Barbara Kruger is yelling. In an extraordinary new Hollywood mural, the artist who is known for often blunt, declarative works that use plain language and sharp graphic design in ruminative ways has amped up the rhetoric.
Good for her. American society’s doomsday clock is ticking, and not only in a nuclear sense. Welcome her shouts.
At LAXART, the independent nonprofit venue that has just revamped its exhibition space, Kruger commandeers the otherwise modest building’s façade at a much-traveled corner on Santa Monica Boulevard. In mostly black, uppercase, sans serif typeface, poetic rat-a-tat-tat grabs passersby on foot or wheels.

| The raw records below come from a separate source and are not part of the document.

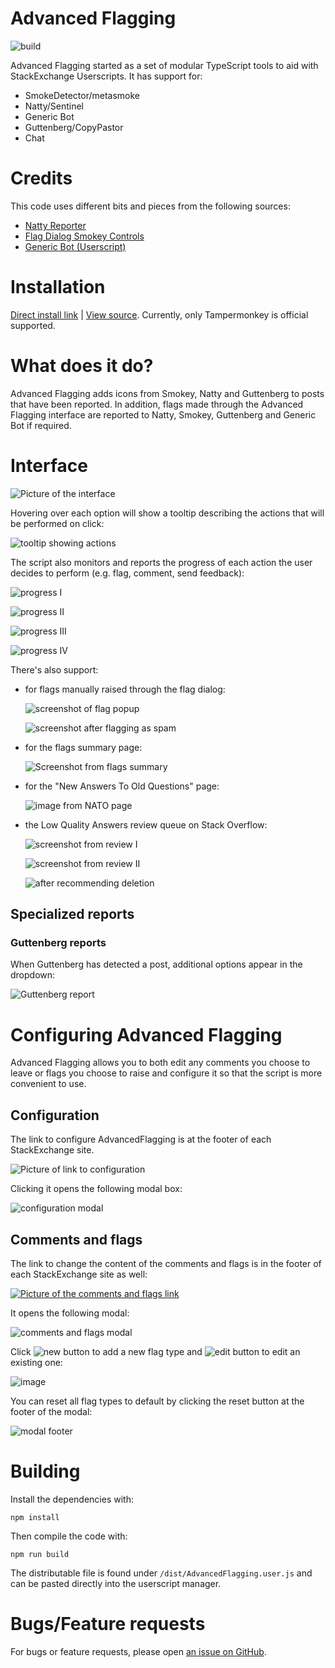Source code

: # Advanced Flagging

![build](https://github.com/SOBotics/AdvancedFlagging/workflows/build/badge.svg?branch=master)

Advanced Flagging started as a set of modular TypeScript tools to aid with StackExchange Userscripts. It has support for:

- SmokeDetector/metasmoke
- Natty/Sentinel
- Generic Bot
- Guttenberg/CopyPastor
- Chat

# Credits

This code uses different bits and pieces from the following sources:

- [Natty Reporter](https://github.com/SOBotics/Userscripts/blob/master/Natty/NattyReporter.user.js)
- [Flag Dialog Smokey Controls](https://github.com/Charcoal-SE/userscripts/blob/master/fdsc/fdsc.user.js)
- [Generic Bot (Userscript)](https://stackapps.com/questions/7337)

# Installation

[Direct install link](https://github.com/SOBotics/AdvancedFlagging/raw/master/dist/AdvancedFlagging.user.js) | [View source](https://github.com/SOBotics/AdvancedFlagging/blob/master/dist/AdvancedFlagging.user.js). Currently, only Tampermonkey is official supported.

# What does it do?

Advanced Flagging adds icons from Smokey, Natty and Guttenberg to posts that have been reported. In addition, flags made through the Advanced Flagging interface are reported to Natty, Smokey, Guttenberg and Generic Bot if required.

# Interface

![Picture of the interface](https://github.com/SOBotics/AdvancedFlagging/assets/38133098/fdf4bc24-0fce-40ea-8634-179b7b997cc3)

Hovering over each option will show a tooltip describing the actions that will be performed on click:

![tooltip showing actions](https://github.com/SOBotics/AdvancedFlagging/assets/38133098/d2cade2e-16d4-4e03-8b74-29bc5f248603)

The script also monitors and reports the progress of each action the user decides to perform (e.g. flag, comment, send feedback):

![progress I](https://github.com/SOBotics/AdvancedFlagging/assets/38133098/99b8f734-3ce0-460b-8e6e-d0eedf3f8378)

![progress II](https://github.com/SOBotics/AdvancedFlagging/assets/38133098/f8799cc9-f7ba-4b2b-89bb-71ef990e6c53)

![progress III](https://github.com/SOBotics/AdvancedFlagging/assets/38133098/2073b3fb-3a94-481f-8407-c917db5c6ef3)

![progress IV](https://github.com/SOBotics/AdvancedFlagging/assets/38133098/60cf3e3f-3cbc-479f-82e4-0c33199f68b1)

There's also support:

- for flags manually raised through the flag dialog:

  ![screenshot of flag popup](https://github.com/SOBotics/AdvancedFlagging/assets/38133098/008543b3-fe1b-49d5-ae39-4fc0d2a31f84)

  ![screenshot after flagging as spam](https://github.com/SOBotics/AdvancedFlagging/assets/38133098/2555d065-251f-48eb-91c5-940a6cdde2f9)


- for the flags summary page:

  ![Screenshot from flags summary](https://github.com/SOBotics/AdvancedFlagging/assets/38133098/a960269c-76ed-4cd3-bc08-7497b3ca1955)

- for the "New Answers To Old Questions" page:

  ![image from NATO page](https://github.com/SOBotics/AdvancedFlagging/assets/38133098/bff8962e-f5f8-4cc8-971f-6531fbc2e0b4)

- the Low Quality Answers review queue on Stack Overflow:

  ![screenshot from review I](https://github.com/SOBotics/AdvancedFlagging/assets/38133098/640b6e71-a857-4e42-99fe-a37763f248ca)

  ![screenshot from review II](https://github.com/SOBotics/AdvancedFlagging/assets/38133098/c1590c09-5959-4050-9163-bbc6f02cbf3a)

  ![after recommending deletion](https://github.com/SOBotics/AdvancedFlagging/assets/38133098/2ecb7597-dd5f-4338-9a15-96f7d6d8effe)

## Specialized reports

### Guttenberg reports

When Guttenberg has detected a post, additional options appear in the dropdown:

![Guttenberg report](https://github.com/SOBotics/AdvancedFlagging/assets/38133098/98d13798-7185-45aa-9a25-6b2f93126c2f)

# Configuring Advanced Flagging

Advanced Flagging allows you to both edit any comments you choose to leave or flags you choose to raise and configure it so that the script is more convenient to use.

## Configuration

The link to configure AdvancedFlagging is at the footer of each StackExchange site.

![Picture of link to configuration](https://i.sstatic.net/kTim6.png)

Clicking it opens the following modal box:

![configuration modal](https://github.com/SOBotics/AdvancedFlagging/assets/38133098/7e41c396-6486-4f44-ad41-a477279254d6)

## Comments and flags

The link to change the content of the comments and flags is in the footer of each StackExchange site as well:

[![Picture of the comments and flags link](https://i.sstatic.net/i1xpO.png)](https://i.sstatic.net/i1xpO.png)

It opens the following modal:

![comments and flags modal](https://github.com/SOBotics/AdvancedFlagging/assets/38133098/d8b79064-406c-4046-b7c9-67e065256831)

Click ![new button](https://github.com/SOBotics/AdvancedFlagging/assets/38133098/5d91c4ed-1cd5-44aa-b5e2-cee67b85d92f) to add a new flag type and ![edit button](https://github.com/SOBotics/AdvancedFlagging/assets/38133098/5d18d32d-e488-4e9c-a2e4-a5a558407996) to edit an existing one:

![image](https://github.com/SOBotics/AdvancedFlagging/assets/38133098/aa278d77-fe56-4be5-bb9a-a9044d523043)

You can reset all flag types to default by clicking the reset button at the footer of the modal:

![modal footer](https://github.com/SOBotics/AdvancedFlagging/assets/38133098/a130092e-3965-4656-8e4a-8a17e36bf570)

# Building

Install the dependencies with:

    npm install

Then compile the code with:

    npm run build
    
The distributable file is found under `/dist/AdvancedFlagging.user.js` and can be pasted directly into the userscript manager.

# Bugs/Feature requests

For bugs or feature requests, please open [an issue on GitHub](https://github.com/SOBotics/AdvancedFlagging/issues/new).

When it comes to ordinary street signage for a pizzeria or muffler shop, we’re used to something more playful or beguiling than “break it, own it, steal it, loan it, kiss it, slap it, hug it, hurt it.” Kruger’s printed verb commands are like the frieze on a classical temple’s entablature; they’re held aloft by fat vertical “columns” between blocked-out windows.
Holding up the abusive orders, the columns’ white words on a black background sputter motivations: “pleasure, power, profit, property, poverty.” Rising from beneath the windows across a podium painted vivid green, foundational words demand: “privatize, monetize, moralize, terrorize.”
Atop such base ultimatums, the “it” that is being broken, owned, stolen and hurt is unidentified. Instead, the object of the punishing verbal actions is neutralized; it is something less than human, not irreplaceable.
And that’s just one side of the building, running along a banal strip of the boulevard. Text continues along the east side of the building too. Words wrap the protruding, porch-like entrance to the art gallery at the corner to inquire of visitors “who owns what?”
Kruger’s stark, carefully laid out design cleverly turns the façade of an innocuous strip-building into the memory of a Greek temple, the classical style in which art museums were once conventionally built. Entablature, column, podium, portico — her graphic version is stripped of ornament.
In this it recalls her unforgettable text-façade for the Italian pavilion at the 2005 Venice Biennale. Kruger, representing the United States at an international art festival in the middle of the violent administration of George W. Bush, underscored the stripped classicism of the 1932 building — an architectural emblem of the era’s fascist rule.
Fast forward to 2018.
The tensions between representative democracy, always imperfect, and authoritarian power, always a threat, are now being pushed to the limit. Kruger’s cautionary “Untitled (it)” shouts that enough is enough, all while seeming certain that it is not.